(Stored data entries)

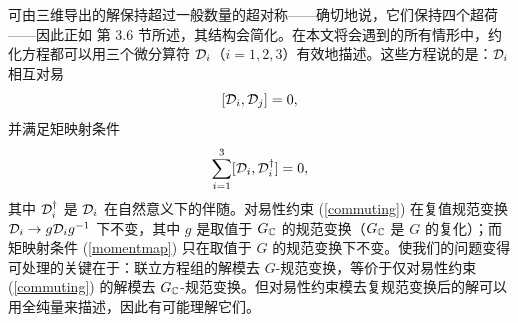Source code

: 可由三维导出的解保持超过一般数量的超对称——确切地说，它们保持四个超荷——因此正如 \cite{fiveknots} 第 3.6 节所述，其结构会简化。在本文将会遇到的所有情形中，约化方程都可以用三个微分算符 ${\mathcal D}_i$（$i=1,2,3$）有效地描述。这些方程说的是：${\mathcal D}_i$ 相互对易
\begin{equation}\label{commuting}[{\mathcal D}_i,{\mathcal D}_j]=0,\end{equation}
并满足矩映射条件
\begin{equation}\label{momentmap}\sum_{i=1}^3 [{\mathcal D}_i,{\mathcal D}_i^\dagger]=0,\end{equation}
其中 ${\mathcal D}_i^\dagger $ 是 ${\mathcal D}_i$ 在自然意义下的伴随。对易性约束 (\ref{commuting}) 在复值规范变换 ${\mathcal D}_i\to g{\mathcal D}_i g^{-1}$ 下不变，其中 $g$ 是取值于 $G_{\mathbb C}$ 的规范变换（$G_{\mathbb C}$ 是 $G$ 的复化）；而矩映射条件 (\ref{momentmap}) 只在取值于 $G$ 的规范变换下不变。使我们的问题变得可处理的关键在于：联立方程组的解模去 $G$-规范变换，等价于仅对易性约束 (\ref{commuting}) 的解模去 $G_{\mathbb C}$-规范变换。但对易性约束模去复规范变换后的解可以用全纯量来描述，因此有可能理解它们。

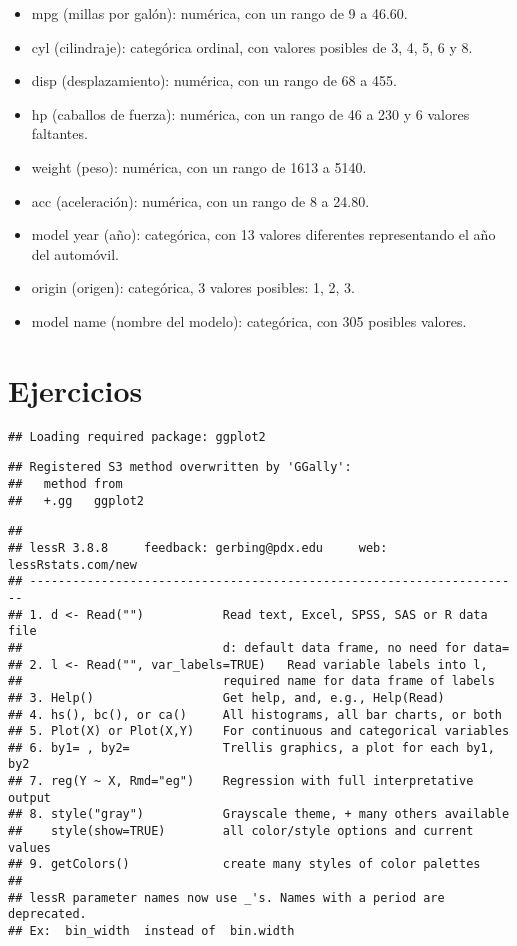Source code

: \documentclass[]{article}
\providecommand{\tightlist}{%
  \setlength{\itemsep}{0pt}\setlength{\parskip}{0pt}}
\begin{document}
\begin{itemize}
\tightlist
\item
  mpg (millas por galón): numérica, con un rango de 9 a 46.60.
\item
  cyl (cilindraje): categórica ordinal, con valores posibles de 3, 4, 5,
  6 y 8.
\item
  disp (desplazamiento): numérica, con un rango de 68 a 455.
\item
  hp (caballos de fuerza): numérica, con un rango de 46 a 230 y 6
  valores faltantes.
\item
  weight (peso): numérica, con un rango de 1613 a 5140.
\item
  acc (aceleración): numérica, con un rango de 8 a 24.80.
\item
  model year (año): categórica, con 13 valores diferentes representando
  el año del automóvil.
\item
  origin (origen): categórica, 3 valores posibles: 1, 2, 3.
\item
  model name (nombre del modelo): categórica, con 305 posibles valores.
\end{itemize}

\hypertarget{ejercicios}{%
\section{Ejercicios}\label{ejercicios}}

\begin{verbatim}
## Loading required package: ggplot2
\end{verbatim}

\begin{verbatim}
## Registered S3 method overwritten by 'GGally':
##   method from   
##   +.gg   ggplot2
\end{verbatim}

\begin{verbatim}
## 
## lessR 3.8.8     feedback: gerbing@pdx.edu     web: lessRstats.com/new
## ---------------------------------------------------------------------
## 1. d <- Read("")           Read text, Excel, SPSS, SAS or R data file
##                            d: default data frame, no need for data=
## 2. l <- Read("", var_labels=TRUE)   Read variable labels into l,
##                            required name for data frame of labels
## 3. Help()                  Get help, and, e.g., Help(Read)
## 4. hs(), bc(), or ca()     All histograms, all bar charts, or both
## 5. Plot(X) or Plot(X,Y)    For continuous and categorical variables
## 6. by1= , by2=             Trellis graphics, a plot for each by1, by2
## 7. reg(Y ~ X, Rmd="eg")    Regression with full interpretative output
## 8. style("gray")           Grayscale theme, + many others available
##    style(show=TRUE)        all color/style options and current values
## 9. getColors()             create many styles of color palettes
## 
## lessR parameter names now use _'s. Names with a period are deprecated.
## Ex:  bin_width  instead of  bin.width
\end{verbatim}
\end{document}
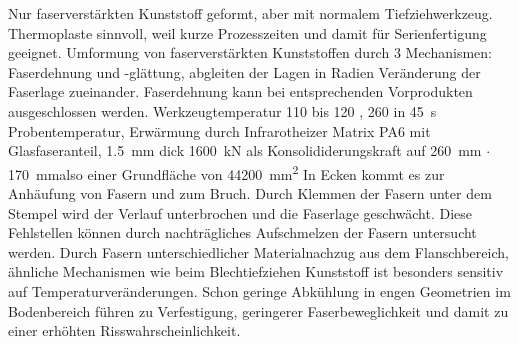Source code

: Nur faserverstärkten Kunststoff geformt, aber mit normalem Tiefziehwerkzeug.
Thermoplaste sinnvoll, weil kurze Prozesszeiten und damit für Serienfertigung geeignet.
Umformung von faserverstärkten Kunststoffen durch 3 Mechanismen: Faserdehnung und -glättung, abgleiten der Lagen in Radien Veränderung der Faserlage zueinander.
Faserdehnung kann bei entsprechenden Vorprodukten ausgeschlossen werden.
Werkzeugtemperatur \SI{110}{\dC} bis \SI{120}{\dC} , \SI{260}{\dC} in \SI{45}{\second} Probentemperatur, Erwärmung durch Infrarotheizer
Matrix PA6 mit Glasfaseranteil, \SI{1.5}{\mm} dick
\SI{1600}{\kN} als Konsolididerungskraft auf \SI{260}{\mm} $\cdot$ \SI{170}{\mm}also einer Grundfläche von \SI{44200}{\mm\squared}
In Ecken kommt es zur Anhäufung von Fasern und zum Bruch.
Durch Klemmen der Fasern unter dem Stempel wird der Verlauf unterbrochen und die Faserlage geschwächt.
Diese Fehlstellen können durch nachträgliches Aufschmelzen der Fasern untersucht werden.
Durch Fasern unterschiedlicher Materialnachzug aus dem Flanschbereich, ähnliche Mechanismen wie beim Blechtiefziehen
Kunststoff ist besonders sensitiv auf Temperaturveränderungen.
Schon geringe Abkühlung in engen Geometrien im Bodenbereich führen zu Verfestigung, geringerer Faserbeweglichkeit und damit zu einer erhöhten Risswahrscheinlichkeit.\cite{Behrens2017}

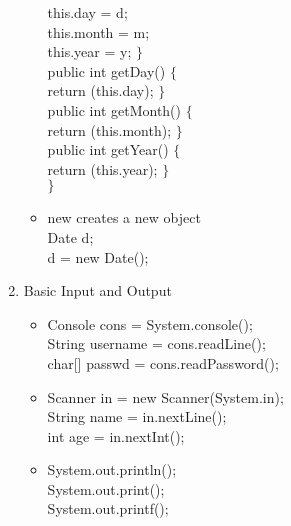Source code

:\documentclass[a4paper]{article}
\begin{document}
\begin{enumerate}
\begin{itemize}
        this.day = d;\\
        this.month = m;\\
        this.year = y;
        $\}$\\
        public int getDay() $\{$\\
        return (this.day);
        $\}$\\
        public int getMonth() $\{$\\
        return (this.month);
        $\}$\\
        public int getYear() $\{$\\
        return (this.year);
        $\}$\\
        $\}$
        \item new creates a new object\\
        Date d;\\
        d = new Date();
    \end{itemize}
    \item Basic Input and Output
    \begin{itemize}
        \item Console cons = System.console();\\
        String username = cons.readLine();\\
        char[] passwd = cons.readPassword();
        \item Scanner in = new Scanner(System.in);\\
        String name = in.nextLine();\\
        int age = in.nextInt();
        \item System.out.println();\\
        System.out.print();\\
        System.out.printf();
    \end{itemize}
\end{enumerate}
\end{document}
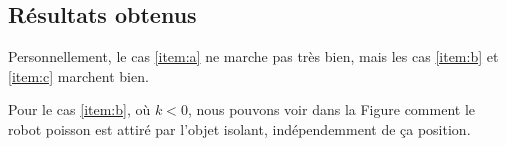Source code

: \subsection{Résultats obtenus}

Personnellement, le cas \ref{item:a} ne marche pas très bien, mais les cas \ref{item:b} et \ref{item:c} marchent bien. 

Pour le cas \ref{item:b}, où $k < 0$, nous pouvons voir dans la Figure comment le robot poisson est attiré par l'objet isolant, indépendemment de ça position. 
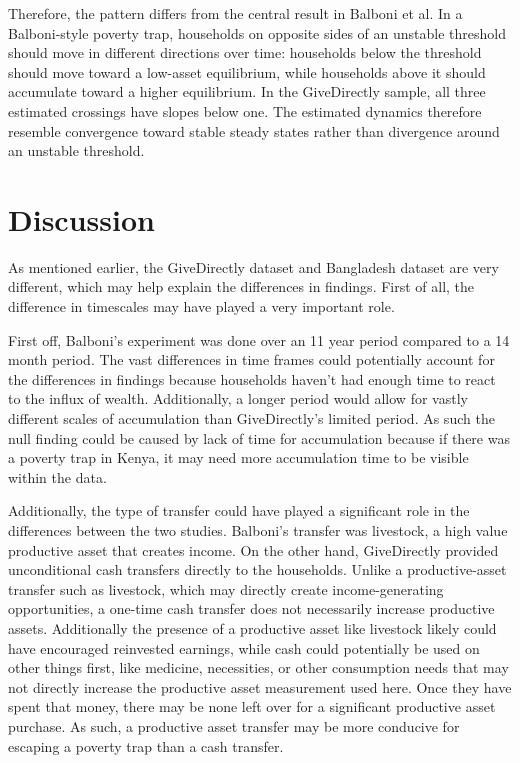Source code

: \documentclass[9pt,twoside]{pnas-new}
\begin{document}
Therefore, the pattern differs from the central result in Balboni et al. In a Balboni-style poverty trap, households on opposite sides of an unstable threshold should move in different directions over time: households below the threshold should move toward a low-asset equilibrium, while households above it should accumulate toward a higher equilibrium. In the GiveDirectly sample, all three estimated crossings have slopes below one. The estimated dynamics therefore resemble convergence toward stable steady states rather than divergence around an unstable threshold.



\section{Discussion}


As mentioned earlier, the GiveDirectly dataset and Bangladesh dataset are very different,
which may help explain the differences in findings. First of all, the difference in timescales may
have played a very important role.


First off, Balboni's experiment was done over an 11 year period compared to a 14 month period. The vast differences in time frames could potentially account for the differences in findings because households haven't had enough time to react to the influx of wealth. Additionally, a longer period would allow for
vastly different scales of accumulation than GiveDirectly's limited period. As such the null
finding could be caused by lack of time for accumulation because if there was a poverty trap in Kenya, it may need more accumulation time to be visible within the data.


Additionally, the type of transfer could have played a significant role in the differences between the two studies. Balboni's transfer was livestock, a high value productive asset that creates income. On the other hand, GiveDirectly provided unconditional cash transfers directly to the households. Unlike a productive-asset transfer such as livestock, which may directly create income-generating opportunities, a one-time cash transfer does not necessarily increase productive assets. Additionally the presence of a productive asset like livestock likely could have encouraged reinvested earnings, while cash could potentially be used
on other things first, like medicine, necessities, or other consumption needs that may not directly increase the productive asset measurement used here. Once they have spent that money, there may be none left over for a significant productive asset purchase. As such, a productive asset transfer may be more conducive for escaping a poverty trap than a cash transfer. 
\end{document}
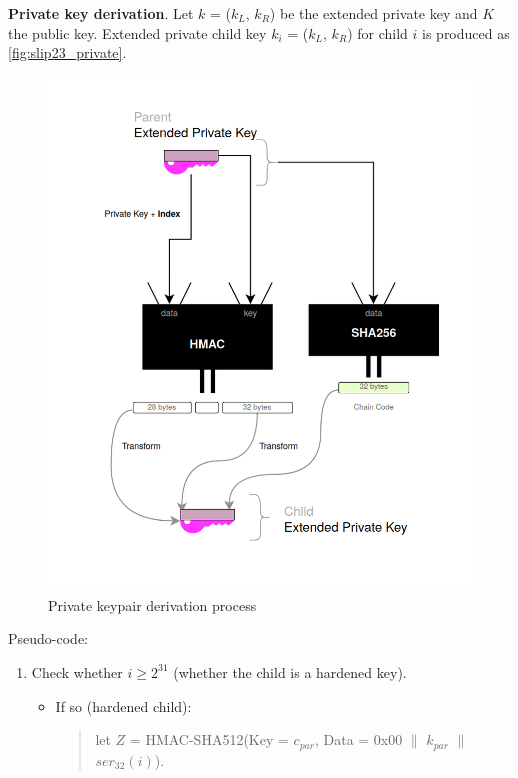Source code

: \begin{adjustwidth}{0.5cm}{}
    \bigskip
    {\textbf{Private key derivation}}. Let $k$ = ($k_L$, $k_R$) be the extended private key and $K$ the public key. Extended private child key $k_i$ = ($k_L $, $k_R$) for child $i$ is produced as \autoref{fig:slip23_private}.
    \begin{figure}[ht!]
        \centering
        \includegraphics[width=1\textwidth]{images/slip23_private.png}
        \caption[Private keypair derivation process]{Private keypair derivation process}
        \label{fig:slip23_private}
    \end{figure}

    Pseudo-code:
    \begin{enumerate}
        \item Check whether $i \geq 2^{31}$ (whether the child is a hardened key).
              \begin{itemize}
                  \item If so (hardened child):
                        \begin{quote}
                            let $Z$ = HMAC-SHA512(Key = $c_{par}$, Data = 0x00 $\parallel$ $k_{par}$ $\parallel$ $ser_{32}(i)$).


\end{quote}
\end{itemize}
\end{enumerate}
\end{adjustwidth}
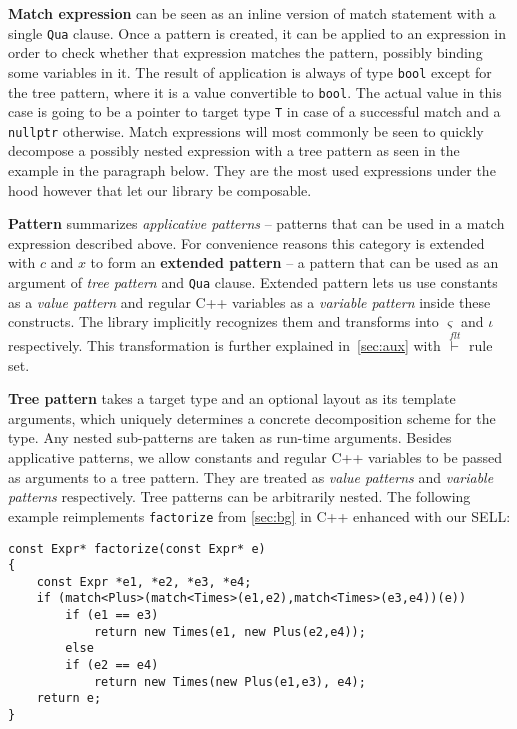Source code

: \documentclass[preprint]{sigplanconf}
\makeatletter
\DeclareRobustCommand{\code}[1]{{\lstinline[breaklines=false,escapechar=@]{#1}}}
\makeatother
\begin{document}
{\bf Match expression} can be seen as an inline version of match statement with 
a single \code{Qua} clause. Once a pattern is created, it can be applied to an 
expression in order to check whether that expression matches the pattern, 
possibly binding some variables in it. The result of application is always of 
type \code{bool} except for the tree pattern, where it is a value convertible to 
\code{bool}. The actual value in this case is going to be a pointer to target 
type \code{T} in case of a successful match and a \code{nullptr} otherwise. 
Match expressions will most commonly be seen to quickly decompose a possibly 
nested expression with a tree pattern as seen in the example in the paragraph 
below. They are the most used expressions under the hood however that let our 
library be composable. 

{\bf Pattern} summarizes \emph{applicative patterns} -- patterns that can be 
used in a match expression described above. For convenience reasons this 
category is extended with $c$ and $x$ to form an {\bf extended pattern} -- a
pattern that can be used as an argument of \emph{tree pattern} and \code{Qua} 
clause. Extended pattern lets us use constants as a \emph{value pattern} and 
regular C++ variables as a \emph{variable pattern} inside these constructs. The 
library implicitly recognizes them and transforms into $\varsigma$ and $\iota$ 
respectively. This transformation is further explained in~\textsection\ref{sec:aux} 
with $\stackrel{flt}{\vdash}$ rule set.

{\bf Tree pattern} takes a target type and an optional layout as its template 
arguments, which uniquely determines a concrete decomposition scheme for the 
type. Any nested sub-patterns are taken as run-time arguments. Besides 
applicative patterns, we allow constants and regular C++ variables to be passed 
as arguments to a tree pattern. They are treated as \emph{value patterns} and 
\emph{variable patterns} respectively. Tree patterns can be arbitrarily nested. 
The following example reimplements \code{factorize} from 
\textsection\ref{sec:bg} in C++ enhanced with our SELL:

\begin{lstlisting}
const Expr* factorize(const Expr* e)
{
    const Expr *e1, *e2, *e3, *e4;
    if (match<Plus>(match<Times>(e1,e2),match<Times>(e3,e4))(e))
        if (e1 == e3)
            return new Times(e1, new Plus(e2,e4));
        else
        if (e2 == e4)
            return new Times(new Plus(e1,e3), e4);
    return e;
}
\end{lstlisting}
\end{document}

**TASK TO CARRY OUT:** Count each line above in which the string "adjustwidth" appears, then state only the total.

**OUTPUT:** 2